MIDLAND, MICH. -- Dow Chemical Co. is seeking a buyer for two of its plastics-related businesses: polypropylene licensing, and catalysts and plastics additives.
The March 14 announcement is a follow-up to December remarks by Chairman and CEO Andrew Liveris, who said the company would sell non-core businesses with combined annual sales of $1 billion during 2012.
Now, however, Dow is saying that it plans to sell businesses with combined annual sales of almost $1.5 billion in the next 18 months.
Midland, Mich.-based Dow said the two businesses currently on the block "will be actively marketed for divestment."
The announcement "is yet another proof point of Dow's rigorous focus on return to capital," Liveris said in a news release. "We are reviewing our entire portfolio and seeking even further opportunities to optimize value … [by] selectively pruning assets that are no longer a strategic or financial fit."
Since 2009 Dow has sold businesses with annual sales of around $8 billion. In January, the firm sold the stabilizers component of its plastics additives unit to PMC Group for an undisclosed price.
The plastics additives business had sales of about $585 million in 2011, according to Dow financial reports. The business operates nine plants worldwide, including U.S. plants in Louisville, Ky.; and Philadelphia and Springhouse, Pa. An employee head count for the business was unavailable.
The company did not disclose sales for PP licensing and catalysts.
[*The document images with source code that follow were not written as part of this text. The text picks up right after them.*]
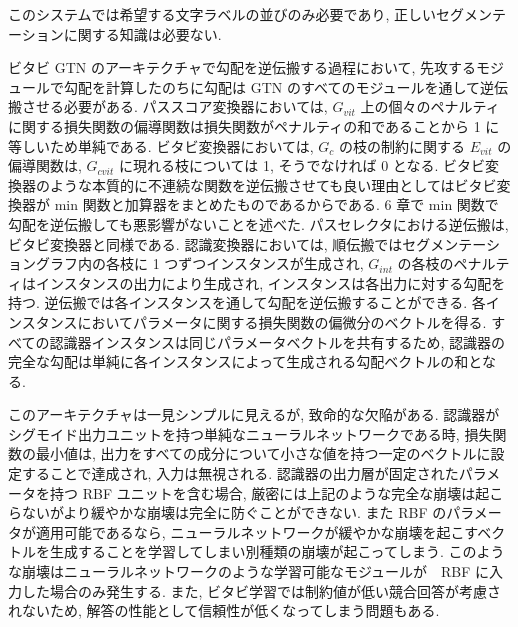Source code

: \documentclass[twocolumn]{jarticle}     %
\begin{document}
このシステムでは希望する文字ラベルの並びのみ必要であり, 正しいセグメンテーションに関する知識は必要ない.
\par
ビタビ GTN のアーキテクチャで勾配を逆伝搬する過程において, 先攻するモジュールで勾配を計算したのちに勾配は GTN のすべてのモジュールを通して逆伝搬させる必要がある.
パススコア変換器においては, $G_{vit}$ 上の個々のペナルティに関する損失関数の偏導関数は損失関数がペナルティの和であることから 1 に等しいため単純である.
ビタビ変換器においては, $G_c$ の枝の制約に関する $E_{vit}$ の偏導関数は, $G_{cvit}$ に現れる枝については 1, そうでなければ 0 となる.
ビタビ変換器のような本質的に不連続な関数を逆伝搬させても良い理由としてはビタビ変換器が min 関数と加算器をまとめたものであるからである. 6 章で min 関数で勾配を逆伝搬しても悪影響がないことを述べた. 
パスセレクタにおける逆伝搬は, ビタビ変換器と同様である.
認識変換器においては, 順伝搬ではセグメンテーショングラフ内の各枝に 1 つずつインスタンスが生成され, $G_{int}$ の各枝のペナルティはインスタンスの出力により生成され, インスタンスは各出力に対する勾配を持つ. 逆伝搬では各インスタンスを通して勾配を逆伝搬することができる. 各インスタンスにおいてパラメータに関する損失関数の偏微分のベクトルを得る. すべての認識器インスタンスは同じパラメータベクトルを共有するため, 認識器の完全な勾配は単純に各インスタンスによって生成される勾配ベクトルの和となる. 
\par
このアーキテクチャは一見シンプルに見えるが, 致命的な欠陥がある. 認識器がシグモイド出力ユニットを持つ単純なニューラルネットワークである時, 損失関数の最小値は, 出力をすべての成分について小さな値を持つ一定のベクトルに設定することで達成され, 入力は無視される.
認識器の出力層が固定されたパラメータを持つ RBF ユニットを含む場合, 厳密には上記のような完全な崩壊は起こらないがより緩やかな崩壊は完全に防ぐことができない. また RBF のパラメータが適用可能であるなら, ニューラルネットワークが緩やかな崩壊を起こすベクトルを生成することを学習してしまい別種類の崩壊が起こってしまう. 
このような崩壊はニューラルネットワークのような学習可能なモジュールが　RBF に入力した場合のみ発生する.
また, ビタビ学習では制約値が低い競合回答が考慮されないため, 解答の性能として信頼性が低くなってしまう問題もある.
\end{document}
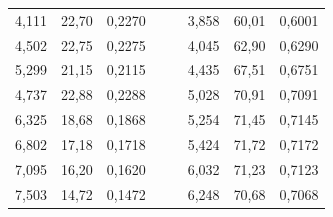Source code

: \begin{enumerate}
\begin{table}[h!]
\begin{tabular}{ccccc|lll|}
				\multicolumn{1}{|c|}{4,111}                     & \multicolumn{1}{c|}{22,70}                     & \multicolumn{1}{c|}{0,2270}     &  &  & \multicolumn{1}{l|}{3,858}                     & \multicolumn{1}{l|}{60,01}                    & 0,6001                         \\ \cline{1-3} \cline{6-8} 
				\multicolumn{1}{|c|}{4,502}                     & \multicolumn{1}{c|}{22,75}                    & \multicolumn{1}{c|}{0,2275}    &  &  & \multicolumn{1}{l|}{4,045}                     & \multicolumn{1}{l|}{62,90}                     & 0,6290                          \\ \cline{1-3} \cline{6-8} 
				\multicolumn{1}{|c|}{5,299}                     & \multicolumn{1}{c|}{21,15}                    & \multicolumn{1}{c|}{0,2115}    &  &  & \multicolumn{1}{l|}{4,435}                     & \multicolumn{1}{l|}{67,51}                    & 0,6751                         \\ \cline{1-3} \cline{6-8} 
				\multicolumn{1}{|c|}{4,737}                     & \multicolumn{1}{c|}{22,88}                    & \multicolumn{1}{c|}{0,2288}    &  &  & \multicolumn{1}{l|}{5,028}                     & \multicolumn{1}{l|}{70,91}                    & 0,7091                         \\ \cline{1-3} \cline{6-8} 
				\multicolumn{1}{|c|}{6,325}                     & \multicolumn{1}{c|}{18,68}                    & \multicolumn{1}{c|}{0,1868}    &  &  & \multicolumn{1}{l|}{5,254}                     & \multicolumn{1}{l|}{71,45}                    & 0,7145                         \\ \cline{1-3} \cline{6-8} 
				\multicolumn{1}{|c|}{6,802}                     & \multicolumn{1}{c|}{17,18}                    & \multicolumn{1}{c|}{0,1718}    &  &  & \multicolumn{1}{l|}{5,424}                     & \multicolumn{1}{l|}{71,72}                    & 0,7172                         \\ \cline{1-3} \cline{6-8} 
				\multicolumn{1}{|c|}{7,095}                     & \multicolumn{1}{c|}{16,20}                     & \multicolumn{1}{c|}{0,1620}     &  &  & \multicolumn{1}{l|}{6,032}                     & \multicolumn{1}{l|}{71,23}                    & 0,7123                         \\ \cline{1-3} \cline{6-8} 
				\multicolumn{1}{|c|}{7,503}                     & \multicolumn{1}{c|}{14,72}                    & \multicolumn{1}{c|}{0,1472}    &  &  & \multicolumn{1}{l|}{6,248}                     & \multicolumn{1}{l|}{70,68}                    & 0,7068                         \\ \cline{1-3} \cline{6-8} 

\end{tabular}
\end{table}
\end{enumerate}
A spokeswoman said the business employs about 100 at seven sites worldwide, including a headquarters in Houston and catalyst production in Texas and elsewhere.
Former Dow executive Roger Young said he was not surprised that Dow would sell the PP licensing unit, since the company no longer has a PP resin unit — Dow sold that business to Braskem SA in 2011.
"If you're not in the PP business why would you want to support PP process R&D to stay on the leading edge?" Young wrote in an email. Young is a consultant with with Akron, Ohio-based Robert Eller & Associates.
Industry sources said Dow's Unipol-brand catalyst technology ranks second worldwide in total licenses, trailing only Spheripol technology owned by LyondellBasell Industries. But, they added, the gap between Spheripol and Unipol is fairly wide.
Young added that a good portion of Dow's plastic additives business was formerly part of specialty chemicals maker Rohm and Haas Co., which Dow bought in 2009. That acquisition "met synergy targets, but not profit contributions," Young said.
Selling the plastics additives unit "makes sense, and if used to deleverage debt, [is] a good investment," Young added.
Young also pointed out that since neither plastics additives nor PP licensing originated with Dow — the licensing business was acquired from Union Carbide — the firm has "no internal loyalties" to either business.
Dow is looking to recover from a difficult 2012, when total company sales fell 5 percent to $56.8 billion and profit plummeted more than 60 percent to $1.1 billion. Sales were affected by a low-growth global economy, while profit was impacted by a $1 billion fourth-quarter restructuring charge.
Sales in Dow's performance plastics unit — including its polyethylene, elastomers and packaging businesses — fell almost 11 percent to $14.5 billion in 2012, as pretax profit slid 12 percent to just over $3 billion. The firm's performance materials business — including polyurethane and epoxies — saw 2012 sales drop by 7 percent to $13.6 billion, while the unit's pretax profit plummeted more than 40 percent to just over $1 billion.
In spite of the declines, those two units remained Dow's two largest, based on annual sales, accounting for almost half of the company's 2012 sales total of $56.8 billion. The firm also late last year announced the planned closing of 20 plants that employ a total of 2,400. Plastics materials plants in Belgium and Japan are among those to be closed.